米国のテロ事件について、昨日「フィクションとしても思いも付かないような手口」などと書きましたけど、トム・クランシー「日米開戦」で、日本人テロリストがホワイトハウスに飛行機で突っ込むというのがクライマックスだということを教えていただきました(林さんありがとうございます)。で、Amazon.co.jpを早速チェックしたのですけど、『アメリカで起きた同時多発テロ事件の影響で、商品の発送可能時期が下記の表示と異なる場合があります。ご了承ください。』なんて書いてあります。みんな、素早くチェックをしますね。

 http://www.amazon.co.jp/exec/obidos/tg/detail/glance/-/books/4102472010/qid=1000355173/ref=sr_sp_re_1_8/249-5828659-3153158

今日の記事では、VisualCafeという一部の方には懐かしい名前のものが出てきます。新しいバージョンだというので、Macintoshはぜんぜんかすってもいないけど、記者会見に行ってきました。以前、シマンテックでVisualCafeの担当だった人が移っているので久々に御会いできるというのもありました。VisualCafeというかWebGainは完全にWebObjectsと競合するものであり、さしずめProject BuilderがVisualCafeみたいなものでしょうか(ちょっと違うけど)。

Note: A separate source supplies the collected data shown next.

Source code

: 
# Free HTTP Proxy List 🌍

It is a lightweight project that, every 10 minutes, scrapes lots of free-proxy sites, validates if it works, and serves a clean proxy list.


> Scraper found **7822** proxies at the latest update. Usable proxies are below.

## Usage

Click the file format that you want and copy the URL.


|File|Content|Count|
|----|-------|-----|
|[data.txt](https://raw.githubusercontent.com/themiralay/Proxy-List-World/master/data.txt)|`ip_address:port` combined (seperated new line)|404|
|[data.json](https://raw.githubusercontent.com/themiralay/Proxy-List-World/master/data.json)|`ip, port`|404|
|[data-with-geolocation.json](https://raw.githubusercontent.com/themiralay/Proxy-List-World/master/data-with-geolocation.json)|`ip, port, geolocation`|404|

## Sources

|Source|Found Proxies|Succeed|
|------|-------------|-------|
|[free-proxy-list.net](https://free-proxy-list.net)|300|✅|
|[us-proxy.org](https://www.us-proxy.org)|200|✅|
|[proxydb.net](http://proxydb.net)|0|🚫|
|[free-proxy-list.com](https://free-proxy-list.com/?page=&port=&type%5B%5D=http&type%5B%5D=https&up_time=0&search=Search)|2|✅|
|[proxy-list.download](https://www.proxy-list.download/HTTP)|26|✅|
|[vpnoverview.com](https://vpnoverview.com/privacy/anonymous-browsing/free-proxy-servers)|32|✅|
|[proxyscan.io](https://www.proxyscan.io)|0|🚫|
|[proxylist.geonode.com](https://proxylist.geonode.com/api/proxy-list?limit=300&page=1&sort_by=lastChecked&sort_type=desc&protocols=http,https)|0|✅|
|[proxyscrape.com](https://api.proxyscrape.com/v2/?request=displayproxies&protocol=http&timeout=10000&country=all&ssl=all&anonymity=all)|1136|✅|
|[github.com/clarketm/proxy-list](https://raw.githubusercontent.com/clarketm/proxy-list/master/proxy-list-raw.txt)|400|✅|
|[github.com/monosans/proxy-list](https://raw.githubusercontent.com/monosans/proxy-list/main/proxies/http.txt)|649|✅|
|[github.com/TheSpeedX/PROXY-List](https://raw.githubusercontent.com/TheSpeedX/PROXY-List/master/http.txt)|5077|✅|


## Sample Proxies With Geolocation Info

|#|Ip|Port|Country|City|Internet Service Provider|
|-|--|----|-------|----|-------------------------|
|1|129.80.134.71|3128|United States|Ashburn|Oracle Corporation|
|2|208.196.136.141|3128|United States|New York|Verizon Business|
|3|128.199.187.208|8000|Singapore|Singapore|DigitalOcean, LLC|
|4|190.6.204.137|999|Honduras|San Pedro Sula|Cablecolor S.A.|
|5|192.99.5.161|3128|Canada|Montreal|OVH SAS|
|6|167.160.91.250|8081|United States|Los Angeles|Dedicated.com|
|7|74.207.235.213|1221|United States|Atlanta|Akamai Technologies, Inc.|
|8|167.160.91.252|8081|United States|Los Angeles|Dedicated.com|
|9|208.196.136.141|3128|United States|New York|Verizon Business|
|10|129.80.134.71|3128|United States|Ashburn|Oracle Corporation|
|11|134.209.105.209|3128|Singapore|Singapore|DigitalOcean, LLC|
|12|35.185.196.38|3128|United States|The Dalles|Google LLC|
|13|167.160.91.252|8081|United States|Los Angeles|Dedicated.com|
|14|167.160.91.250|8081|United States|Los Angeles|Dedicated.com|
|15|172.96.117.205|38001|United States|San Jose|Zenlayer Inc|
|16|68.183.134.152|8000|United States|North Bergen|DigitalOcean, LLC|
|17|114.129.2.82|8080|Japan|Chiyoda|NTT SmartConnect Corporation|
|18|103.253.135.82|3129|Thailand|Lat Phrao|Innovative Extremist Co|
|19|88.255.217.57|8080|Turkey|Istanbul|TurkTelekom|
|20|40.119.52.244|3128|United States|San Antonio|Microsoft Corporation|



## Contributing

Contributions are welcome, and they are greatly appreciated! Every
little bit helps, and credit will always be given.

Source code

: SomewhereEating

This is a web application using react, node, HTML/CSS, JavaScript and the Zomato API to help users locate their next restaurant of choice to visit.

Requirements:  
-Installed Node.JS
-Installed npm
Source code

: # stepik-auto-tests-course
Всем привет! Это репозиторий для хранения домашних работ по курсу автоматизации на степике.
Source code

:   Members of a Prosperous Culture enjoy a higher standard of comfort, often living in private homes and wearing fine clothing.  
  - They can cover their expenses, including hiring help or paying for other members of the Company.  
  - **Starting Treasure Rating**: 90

市場の冷え込みなどとは言いながら、比較的規模の大きい業務システムは手堅い需要があると思います。そちらの世界が今もこれからも活発に動くというところかもしれません。

ひさびさにプレゼントです。技術評論社様よりWeb Site Designの最新刊Vol.2を提供していただきました(ありがとうございます)ので、プレゼントをいたします。12日に発売ですので、すでに店頭には並んでいると思います。私はWebDAVの記事を書いております。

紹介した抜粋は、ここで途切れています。